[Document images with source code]

+--

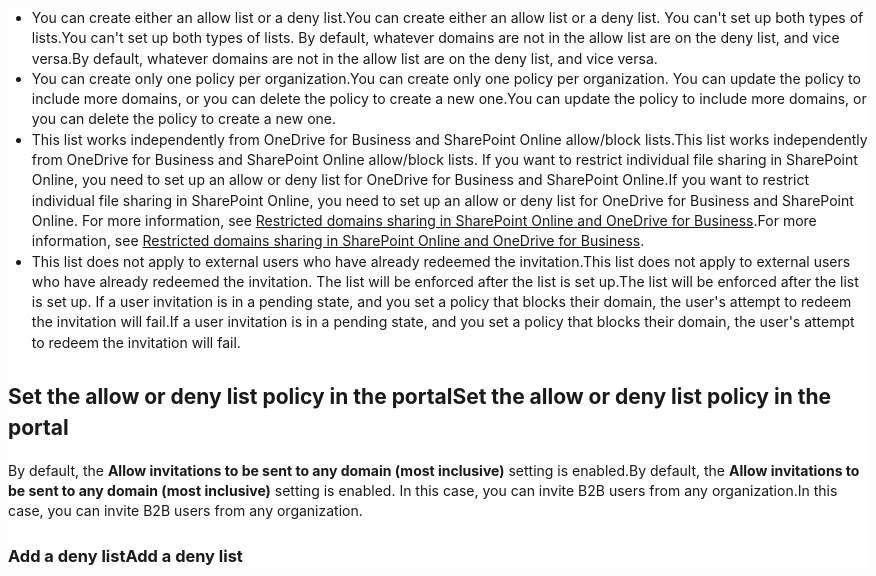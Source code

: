 - <span data-ttu-id="da872-108">You can create either an allow list or a deny list.</span><span class="sxs-lookup"><span data-stu-id="da872-108">You can create either an allow list or a deny list.</span></span> <span data-ttu-id="da872-109">You can't set up both types of lists.</span><span class="sxs-lookup"><span data-stu-id="da872-109">You can't set up both types of lists.</span></span> <span data-ttu-id="da872-110">By default, whatever domains are not in the allow list are on the deny list, and vice versa.</span><span class="sxs-lookup"><span data-stu-id="da872-110">By default, whatever domains are not in the allow list are on the deny list, and vice versa.</span></span> 
- <span data-ttu-id="da872-111">You can create only one policy per organization.</span><span class="sxs-lookup"><span data-stu-id="da872-111">You can create only one policy per organization.</span></span> <span data-ttu-id="da872-112">You can update the policy to include more domains, or you can delete the policy to create a new one.</span><span class="sxs-lookup"><span data-stu-id="da872-112">You can update the policy to include more domains, or you can delete the policy to create a new one.</span></span> 
- <span data-ttu-id="da872-113">This list works independently from OneDrive for Business and SharePoint Online allow/block lists.</span><span class="sxs-lookup"><span data-stu-id="da872-113">This list works independently from OneDrive for Business and SharePoint Online allow/block lists.</span></span> <span data-ttu-id="da872-114">If you want to restrict individual file sharing in SharePoint Online, you need to set up an allow or deny list for OneDrive for Business and SharePoint Online.</span><span class="sxs-lookup"><span data-stu-id="da872-114">If you want to restrict individual file sharing in SharePoint Online, you need to set up an allow or deny list for OneDrive for Business and SharePoint Online.</span></span> <span data-ttu-id="da872-115">For more information, see [Restricted domains sharing in SharePoint Online and OneDrive for Business](https://support.office.com/article/restricted-domains-sharing-in-sharepoint-online-and-onedrive-for-business-5d7589cd-0997-4a00-a2ba-2320ec49c4e9).</span><span class="sxs-lookup"><span data-stu-id="da872-115">For more information, see [Restricted domains sharing in SharePoint Online and OneDrive for Business](https://support.office.com/article/restricted-domains-sharing-in-sharepoint-online-and-onedrive-for-business-5d7589cd-0997-4a00-a2ba-2320ec49c4e9).</span></span>
- <span data-ttu-id="da872-116">This list does not apply to external users who have already redeemed the invitation.</span><span class="sxs-lookup"><span data-stu-id="da872-116">This list does not apply to external users who have already redeemed the invitation.</span></span> <span data-ttu-id="da872-117">The list will be enforced after the list is set up.</span><span class="sxs-lookup"><span data-stu-id="da872-117">The list will be enforced after the list is set up.</span></span> <span data-ttu-id="da872-118">If a user invitation is in a pending state, and you set a policy that blocks their domain, the user's attempt to redeem the invitation will fail.</span><span class="sxs-lookup"><span data-stu-id="da872-118">If a user invitation is in a pending state, and you set a policy that blocks their domain, the user's attempt to redeem the invitation will fail.</span></span>

## <a name="set-the-allow-or-deny-list-policy-in-the-portal"></a><span data-ttu-id="da872-119">Set the allow or deny list policy in the portal</span><span class="sxs-lookup"><span data-stu-id="da872-119">Set the allow or deny list policy in the portal</span></span>

<span data-ttu-id="da872-120">By default, the **Allow invitations to be sent to any domain (most inclusive)** setting is enabled.</span><span class="sxs-lookup"><span data-stu-id="da872-120">By default, the **Allow invitations to be sent to any domain (most inclusive)** setting is enabled.</span></span> <span data-ttu-id="da872-121">In this case, you can invite B2B users from any organization.</span><span class="sxs-lookup"><span data-stu-id="da872-121">In this case, you can invite B2B users from any organization.</span></span>

### <a name="add-a-deny-list"></a><span data-ttu-id="da872-122">Add a deny list</span><span class="sxs-lookup"><span data-stu-id="da872-122">Add a deny list</span></span>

+--

Task directions: Check the entries above for the word "name" and copy every line where it turns up.

Task output:
## <a name="set-the-allow-or-deny-list-policy-in-the-portal"></a><span data-ttu-id="da872-119">Set the allow or deny list policy in the portal</span><span class="sxs-lookup"><span data-stu-id="da872-119">Set the allow or deny list policy in the portal</span></span>
### <a name="add-a-deny-list"></a><span data-ttu-id="da872-122">Add a deny list</span><span class="sxs-lookup"><span data-stu-id="da872-122">Add a deny list</span></span>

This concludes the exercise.